AutoDiff: introduce a @differentiable function type attribute

rxwei · September 29, 2018, 12:45am

In the Automatic Differentiation feature I've been building under the tensorflow branch, I need to extend function types to encode differentiability. Without going deep into AD (I'll send an AD manifesto in ~2 weeks), I'll briefly explain the purpose of such an extension.

If a function's body is available at compilation, differentiability can be determined from its data flow.

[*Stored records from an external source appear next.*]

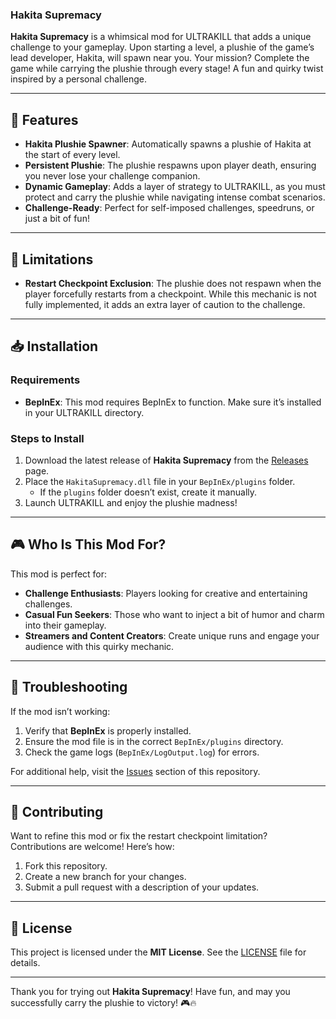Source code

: ### **Hakita Supremacy**

**Hakita Supremacy** is a whimsical mod for ULTRAKILL that adds a unique challenge to your gameplay. Upon starting a level, a plushie of the game’s lead developer, Hakita, will spawn near you. Your mission? Complete the game while carrying the plushie through every stage! A fun and quirky twist inspired by a personal challenge.

---

## 🌟 Features

- **Hakita Plushie Spawner**: Automatically spawns a plushie of Hakita at the start of every level.
- **Persistent Plushie**: The plushie respawns upon player death, ensuring you never lose your challenge companion.
- **Dynamic Gameplay**: Adds a layer of strategy to ULTRAKILL, as you must protect and carry the plushie while navigating intense combat scenarios.
- **Challenge-Ready**: Perfect for self-imposed challenges, speedruns, or just a bit of fun!

---

## 🚧 Limitations

- **Restart Checkpoint Exclusion**: The plushie does not respawn when the player forcefully restarts from a checkpoint. While this mechanic is not fully implemented, it adds an extra layer of caution to the challenge.

---

## 📥 Installation

### Requirements
- **BepInEx**: This mod requires BepInEx to function. Make sure it’s installed in your ULTRAKILL directory.

### Steps to Install
1. Download the latest release of **Hakita Supremacy** from the [Releases](https://github.com/MrRaposinha/HakitaSupremacy/releases) page.
2. Place the `HakitaSupremacy.dll` file in your `BepInEx/plugins` folder.
   - If the `plugins` folder doesn’t exist, create it manually.
3. Launch ULTRAKILL and enjoy the plushie madness!

---

## 🎮 Who Is This Mod For?

This mod is perfect for:
- **Challenge Enthusiasts**: Players looking for creative and entertaining challenges.
- **Casual Fun Seekers**: Those who want to inject a bit of humor and charm into their gameplay.
- **Streamers and Content Creators**: Create unique runs and engage your audience with this quirky mechanic.

---

## 🔧 Troubleshooting

If the mod isn’t working:
1. Verify that **BepInEx** is properly installed.
2. Ensure the mod file is in the correct `BepInEx/plugins` directory.
3. Check the game logs (`BepInEx/LogOutput.log`) for errors.

For additional help, visit the [Issues](https://github.com/MrRaposinha/HakitaSupremacy/issues) section of this repository.

---

## 🤝 Contributing

Want to refine this mod or fix the restart checkpoint limitation? Contributions are welcome! Here’s how:
1. Fork this repository.
2. Create a new branch for your changes.
3. Submit a pull request with a description of your updates.

---

## 📜 License

This project is licensed under the **MIT License**. See the [LICENSE](LICENSE) file for details.

---

Thank you for trying out **Hakita Supremacy**! Have fun, and may you successfully carry the plushie to victory! 🎮🔥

func foo(x: Float) -> Float {
    return sin(x) * cos(x)
}

_ = #gradient(foo) // (Float) -> Float

However, determining differentiability simply by looking at its body won't work for cross-module cases, and requiring serialization is definitely not a long-term option. Here are two important use cases of AD that motivate the inclusion of differentiability in Swift function types:

Differentiating opaque closures

func foo(f: (Float) -> Float) {
    _ = #gradient(f) // error: cannot differentiate opaque closures
}

If we have a type attribute called @differentiable, problem solved.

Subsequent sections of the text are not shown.